En la ventana con la golondrina
– Marco Antonio Campos –
La Jornada Semanal
La veo en el cristal. Es su reflejo.
Se halla en la saliente. Dialoguemos, digo.
Miro la golondrina como si llevara
en los ojos el pañuelo azul de la migración.
“Nos parecíamos tanto” –me dice, mientras
ve la glorieta y la iglesia de mi barrio en
el sur de Ciudad de México.
Aquí llegó, la veo, llegó con el verano, cuántos veranos
desairó. Viajó, volvió, huyó de tres en nueve,
de tres en tres, pero el viaje, al final,
parece como si vieras un cielo gris y azul
que lentamente se va tras la montaña.
El viaje da saber pero no sabiduría
Buscaré explicarme, le digo. Busquemos explicar
por qué la vida, nuestra vida, se alargó de adioses.
¿Qué fue de pueblos en fuga, ciudades provinciales,
colinas de Provenza o de Toscana, puentes en hilera
del Sena, del Arno o del Danubio, mares israelíes,
bosques de hayas y abedules que me pongo enfrente,
argentinas de piernas tan torneadas que bajaba el Plata,
largos litorales para los que no sirve el sistema decimal?
No hay pero en el pero, y sin embargo mira:
Viajé, es cierto (de joven lo hice con velocidad ilímite). Busqué
vivir intensamente, leí gran literatura y desleí la mala. Desprevenido,
fui crucificado a veces y desdeñado a lo bestia
por gente que no era superior ni al fango.

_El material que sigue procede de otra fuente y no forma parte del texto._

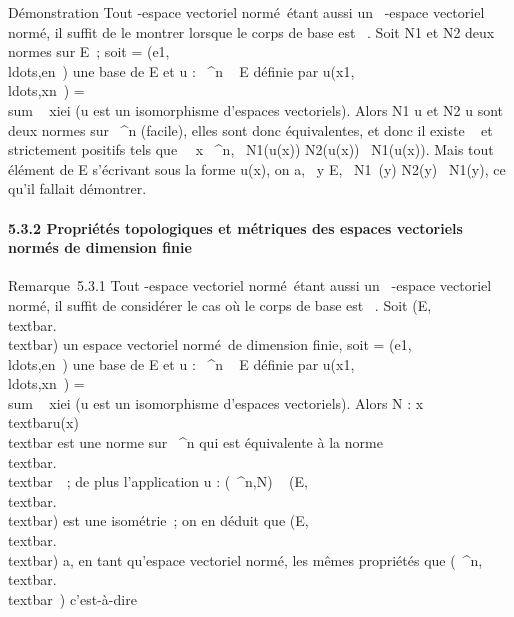 Démonstration Tout -espace vectoriel normé~étant aussi un ~-espace
vectoriel normé, il suffit de le montrer lorsque le corps de base est ~.
Soit N1 et N2 deux normes sur E~; soit  =
(e1,\\ldots,en~)
une base de E et u : ~^n \rightarrow~ E définie par
u(x1,\\ldots,xn~)
= \\sum ~
xiei (u est un isomorphisme d'espaces vectoriels).
Alors N1 \cdot u et N2 \cdot u sont deux normes sur
~^n (facile), elles sont donc équivalentes, et donc il existe
\alpha~ et \beta~ strictement positifs tels que \forall~~x \in
{}~^n, \alpha~N1(u(x)) \leq N2(u(x)) \leq
\beta~N1(u(x)). Mais tout élément de E s'écrivant sous la forme
u(x), on a, \forall~y \in E, \alpha~N1~(y) \leq
N2(y) \leq \beta~N1(y), ce qu'il fallait démontrer.

\paragraph{5.3.2 Propriétés topologiques et métriques des espaces
vectoriels normés de dimension finie}

Remarque~5.3.1 Tout -espace vectoriel normé~étant aussi un ~-espace
vectoriel normé, il suffit de considérer le cas où le corps de base est
~. Soit (E,\\textbar{}.\\textbar{}) un
espace vectoriel normé~de dimension finie, soit  =
(e1,\\ldots,en~)
une base de E et u : ~^n \rightarrow~ E définie par
u(x1,\\ldots,xn~)
= \\sum ~
xiei (u est un isomorphisme d'espaces vectoriels).
Alors N :
x\mapsto~\\textbar{}u(x)\\textbar{}
est une norme sur ~^n qui est équivalente à la norme
\\textbar{}.\\textbar{}\infty~~; de
plus l'application u : (~^n,N) \rightarrow~
(E,\\textbar{}.\\textbar{}) est une
isométrie~; on en déduit que
(E,\\textbar{}.\\textbar{}) a, en tant
qu'espace vectoriel normé, les mêmes propriétés que
(~^n,\\textbar{}.\\textbar{}\infty~)
c'est-à-dire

Fui rabioso, a veces vengativo, mordaz a veces,
a veces temeroso, a veces simplemente un sandio.
No sé cuánto quedó ni cómo quedó mi alma,
ni dónde –adiós– la juventud, ni cuándo
del viernes al domingo en que el verano otoña.
No ignoré que después de los cincuenta
la hierba se marchita, aleva el verde,
el dolor de la experiencia dobla el cuerpo,
y la grisácea vejez –para qué engañarse–
es un lugar de desencanto, de promesas que
cumplimos mediocremente, del chiste vejatorio
que avergüenza, del endeble corazón
y el malestar físico. Sovenha vos a temps de ma dolor!*
En veinte años –le digo– nadie sabrá que yo nací,
que busqué una poesía que arrancara el alma,
que sólo un instante y solo se vive en esta tierra,
y eso, eso me ensombrece, como a quien de pronto
le tocan a la puerta, y le dicen lo que no hizo,
y lo amenazan. Pero me acuerdo, señalo,
te acuerdas de aquel año del ’82,
lo llorabas con un grito y desde el vértice
se precipitaban dos jóvenes bellísimas.
“¿Nos parecíamos tanto?” –me dice la golondrina,
y miro movérsele las alas, como si saliera y
no saliera de la angosta saliente.
Me viste en los años, me viste los años, le digo,
en aquel entonces cuando la locura bajaba enhoramala,
astillas y esquirlas del cerebro, castillos
en figuras de sueños en que hundía las uñas
en las penúltimas piedras del penúltimo piso.
Viví, viví intensamente, me sobraron experiencias,
pero uno mal comprende que sólo algunas valen, o
nos damos por creer que valen algo.
Fui fuerte, impulsivo, solitario melancólico, piadoso
a la intemperie, alguien a quien la ternura le sobraba
pero no sabía qué hacer con ella, inseguro en ocasiones
cuando no había ni por qué ni para qué, alguien que tocó
el arpa que dobló la pena, en suma, sin ansias de
golpearme el pecho, fui de más a menos una causa perdida
–y sólo sabes, sólo sabes con resignación,
como creo que ahora lo sabes, me dice la golondrina,
que uno debe seguir, seguir en el vuelo, no obstante
que terminemos con el ala o con las alas rotas.
* Verso de Arnaut Daniel en el canto XXVI del Purgatorio de La divina comedia, de Dante.